Dataset records
====================
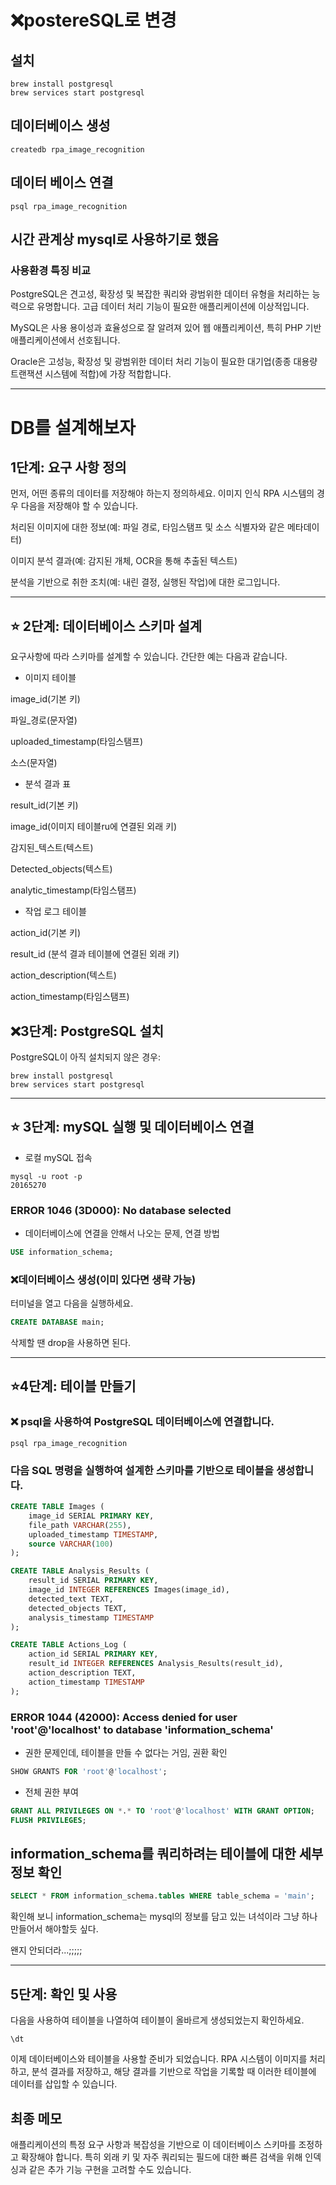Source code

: 


# ❌postereSQL로 변경
## 설치
```
brew install postgresql
brew services start postgresql
```

## 데이터베이스 생성
```
createdb rpa_image_recognition
```

## 데이터 베이스 연결
```
psql rpa_image_recognition
```


## 시간 관계상 mysql로 사용하기로 했음
### 사용환경 특징 비교
PostgreSQL은 견고성, 확장성 및 복잡한 쿼리와 광범위한 데이터 유형을 처리하는 능력으로 유명합니다. 고급 데이터 처리 기능이 필요한 애플리케이션에 이상적입니다.

MySQL은 사용 용이성과 효율성으로 잘 알려져 있어 웹 애플리케이션, 특히 PHP 기반 애플리케이션에서 선호됩니다.

Oracle은 고성능, 확장성 및 광범위한 데이터 처리 기능이 필요한 대기업(종종 대용량 트랜잭션 시스템에 적합)에 가장 적합합니다.




----



# DB를 설계해보자
## 1단계: 요구 사항 정의
먼저, 어떤 종류의 데이터를 저장해야 하는지 정의하세요. 이미지 인식 RPA 시스템의 경우 다음을 저장해야 할 수 있습니다.

처리된 이미지에 대한 정보(예: 파일 경로, 타임스탬프 및 소스 식별자와 같은 메타데이터)

이미지 분석 결과(예: 감지된 개체, OCR을 통해 추출된 텍스트)

분석을 기반으로 취한 조치(예: 내린 결정, 실행된 작업)에 대한 로그입니다.




----




## ⭐️ 2단계: 데이터베이스 스키마 설계
요구사항에 따라 스키마를 설계할 수 있습니다. 간단한 예는 다음과 같습니다.


- 이미지 테이블

image_id(기본 키)

파일_경로(문자열)

uploaded_timestamp(타임스탬프)

소스(문자열)



- 분석 결과 표

result_id(기본 키)

image_id(이미지 테이블ru에 연결된 외래 키)

감지된_텍스트(텍스트)

Detected_objects(텍스트)

analytic_timestamp(타임스탬프)



- 작업 로그 테이블

action_id(기본 키)

result_id (분석 결과 테이블에 연결된 외래 키)

action_description(텍스트)

action_timestamp(타임스탬프)



## ❌3단계: PostgreSQL 설치
PostgreSQL이 아직 설치되지 않은 경우:
```
brew install postgresql
brew services start postgresql
```




----


## ⭐️ 3단계: mySQL 실행 및 데이터베이스 연결
- 로컬 mySQL 접속
```
mysql -u root -p
20165270
```

### ERROR 1046 (3D000): No database selected
- 데이터베이스에 연결을 안해서 나오는 문제, 연결 방법

```sql
USE information_schema;
```


### ❌데이터베이스 생성(이미 있다면 생략 가능)
터미널을 열고 다음을 실행하세요.

```sql
CREATE DATABASE main;
```

삭제할 땐 drop을 사용하면 된다.

----




## ⭐️4단계: 테이블 만들기
### ❌ psql을 사용하여 PostgreSQL 데이터베이스에 연결합니다.

```
psql rpa_image_recognition
```

### 다음 SQL 명령을 실행하여 설계한 스키마를 기반으로 테이블을 생성합니다.


```sql
CREATE TABLE Images (
    image_id SERIAL PRIMARY KEY,
    file_path VARCHAR(255),
    uploaded_timestamp TIMESTAMP,
    source VARCHAR(100)
);

CREATE TABLE Analysis_Results (
    result_id SERIAL PRIMARY KEY,
    image_id INTEGER REFERENCES Images(image_id),
    detected_text TEXT,
    detected_objects TEXT,
    analysis_timestamp TIMESTAMP
);

CREATE TABLE Actions_Log (
    action_id SERIAL PRIMARY KEY,
    result_id INTEGER REFERENCES Analysis_Results(result_id),
    action_description TEXT,
    action_timestamp TIMESTAMP
);
```


### ERROR 1044 (42000): Access denied for user 'root'@'localhost' to database 'information_schema'
- 권한 문제인데, 테이블을 만들 수 없다는 거임, 권환 확인
```sql
SHOW GRANTS FOR 'root'@'localhost';
```

- 전체 권한 부여
```sql
GRANT ALL PRIVILEGES ON *.* TO 'root'@'localhost' WITH GRANT OPTION;
FLUSH PRIVILEGES;
```


## information_schema를 쿼리하려는 테이블에 대한 세부정보 확인
```sql
SELECT * FROM information_schema.tables WHERE table_schema = 'main';
```

확인해 보니 information_schema는 mysql의 정보를 담고 있는 녀석이라 그냥 하나 만들어서 해야할듯 싶다.

왠지 안되더라...;;;;;



----



## 5단계: 확인 및 사용
다음을 사용하여 테이블을 나열하여 테이블이 올바르게 생성되었는지 확인하세요.
```
\dt
```

이제 데이터베이스와 테이블을 사용할 준비가 되었습니다. RPA 시스템이 이미지를 처리하고, 분석 결과를 저장하고, 해당 결과를 기반으로 작업을 기록할 때 이러한 테이블에 데이터를 삽입할 수 있습니다.

## 최종 메모
애플리케이션의 특정 요구 사항과 복잡성을 기반으로 이 데이터베이스 스키마를 조정하고 확장해야 합니다. 특히 외래 키 및 자주 쿼리되는 필드에 대한 빠른 검색을 위해 인덱싱과 같은 추가 기능 구현을 고려할 수도 있습니다.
====================
■ What is required: Look above for the line that contains "다음을 사용하여 테이블을 나열하여 테이블이 올바르게 생성되었는지 확인하세요.". That line and every line after it through the end of the data must be written out exactly, with nothing else.

■ Solution for this problem:
다음을 사용하여 테이블을 나열하여 테이블이 올바르게 생성되었는지 확인하세요.
```
\dt
```

이제 데이터베이스와 테이블을 사용할 준비가 되었습니다. RPA 시스템이 이미지를 처리하고, 분석 결과를 저장하고, 해당 결과를 기반으로 작업을 기록할 때 이러한 테이블에 데이터를 삽입할 수 있습니다.

## 최종 메모
애플리케이션의 특정 요구 사항과 복잡성을 기반으로 이 데이터베이스 스키마를 조정하고 확장해야 합니다. 특히 외래 키 및 자주 쿼리되는 필드에 대한 빠른 검색을 위해 인덱싱과 같은 추가 기능 구현을 고려할 수도 있습니다.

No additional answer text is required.